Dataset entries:
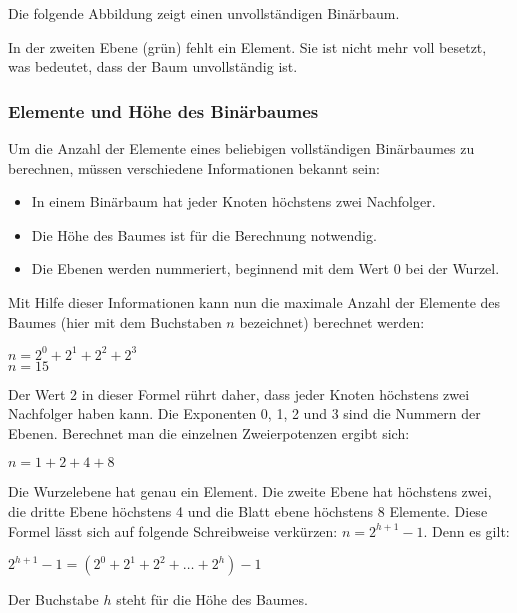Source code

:           Die folgende Abbildung zeigt einen unvollst\"andigen Bin\"arbaum.
          \begin{center}
          \end{center}
          In der zweiten Ebene (gr\"un) fehlt ein Element. Sie ist nicht mehr voll besetzt, was bedeutet, dass der Baum unvollst\"andig ist.
        \subsubsection{Elemente und H\"ohe des Bin\"arbaumes}
          Um die Anzahl der Elemente eines beliebigen vollst\"andigen Bin\"arbaumes zu berechnen, m\"ussen verschiedene Informationen bekannt sein:
          \begin{itemize}
            \item In einem Bin\"arbaum hat jeder Knoten h\"ochstens zwei Nachfolger.
            \item Die H\"ohe des Baumes ist f\"ur die Berechnung notwendig.
            \item Die Ebenen werden nummeriert, beginnend mit dem Wert 0 bei der Wurzel.
          \end{itemize}
          Mit Hilfe dieser Informationen kann nun die maximale Anzahl der Elemente des Baumes (hier mit dem Buchstaben $n$ bezeichnet) berechnet werden:
          \begin{center}
            $ n = 2^0 + 2^1 + 2^2 + 2^3$ \\
            $ n = 15$
          \end{center}
          Der Wert 2 in dieser Formel r\"uhrt daher, dass jeder Knoten h\"ochstens zwei Nachfolger haben kann. Die Exponenten 0, 1, 2 und 3 sind die Nummern der Ebenen. Berechnet man die einzelnen Zweierpotenzen ergibt sich:
          \begin{center}
          $ n= 1 + 2 + 4 + 8$
          \end{center}
          Die Wurzelebene hat genau ein Element. Die zweite Ebene hat h\"ochstens zwei, die dritte Ebene h\"ochstens 4 und die Blatt ebene h\"ochstens 8 Elemente. Diese Formel l\"asst sich auf folgende Schreibweise verk\"urzen: $n = 2^{h + 1} - 1$. Denn es gilt:
          \begin{center}
          $ 2^{h+1}-1 = (2^0 + 2^1 + 2^2 + \dots + 2^h) - 1$
          \end{center}
          Der Buchstabe $h$ steht f\"ur die H\"ohe des Baumes.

## [What is expected]
Please reproduce the records above exactly, leaving out every picture.

## [Task solution]
Source code

:           Die folgende Abbildung zeigt einen unvollst\"andigen Bin\"arbaum.
          \begin{center}
          \end{center}
          In der zweiten Ebene (gr\"un) fehlt ein Element. Sie ist nicht mehr voll besetzt, was bedeutet, dass der Baum unvollst\"andig ist.
        \subsubsection{Elemente und H\"ohe des Bin\"arbaumes}
          Um die Anzahl der Elemente eines beliebigen vollst\"andigen Bin\"arbaumes zu berechnen, m\"ussen verschiedene Informationen bekannt sein:
          \begin{itemize}
            \item In einem Bin\"arbaum hat jeder Knoten h\"ochstens zwei Nachfolger.
            \item Die H\"ohe des Baumes ist f\"ur die Berechnung notwendig.
            \item Die Ebenen werden nummeriert, beginnend mit dem Wert 0 bei der Wurzel.
          \end{itemize}
          Mit Hilfe dieser Informationen kann nun die maximale Anzahl der Elemente des Baumes (hier mit dem Buchstaben $n$ bezeichnet) berechnet werden:
          \begin{center}
            $ n = 2^0 + 2^1 + 2^2 + 2^3$ \\
            $ n = 15$
          \end{center}
          Der Wert 2 in dieser Formel r\"uhrt daher, dass jeder Knoten h\"ochstens zwei Nachfolger haben kann. Die Exponenten 0, 1, 2 und 3 sind die Nummern der Ebenen. Berechnet man die einzelnen Zweierpotenzen ergibt sich:
          \begin{center}
          $ n= 1 + 2 + 4 + 8$
          \end{center}
          Die Wurzelebene hat genau ein Element. Die zweite Ebene hat h\"ochstens zwei, die dritte Ebene h\"ochstens 4 und die Blatt ebene h\"ochstens 8 Elemente. Diese Formel l\"asst sich auf folgende Schreibweise verk\"urzen: $n = 2^{h + 1} - 1$. Denn es gilt:
          \begin{center}
          $ 2^{h+1}-1 = (2^0 + 2^1 + 2^2 + \dots + 2^h) - 1$
          \end{center}
          Der Buchstabe $h$ steht f\"ur die H\"ohe des Baumes.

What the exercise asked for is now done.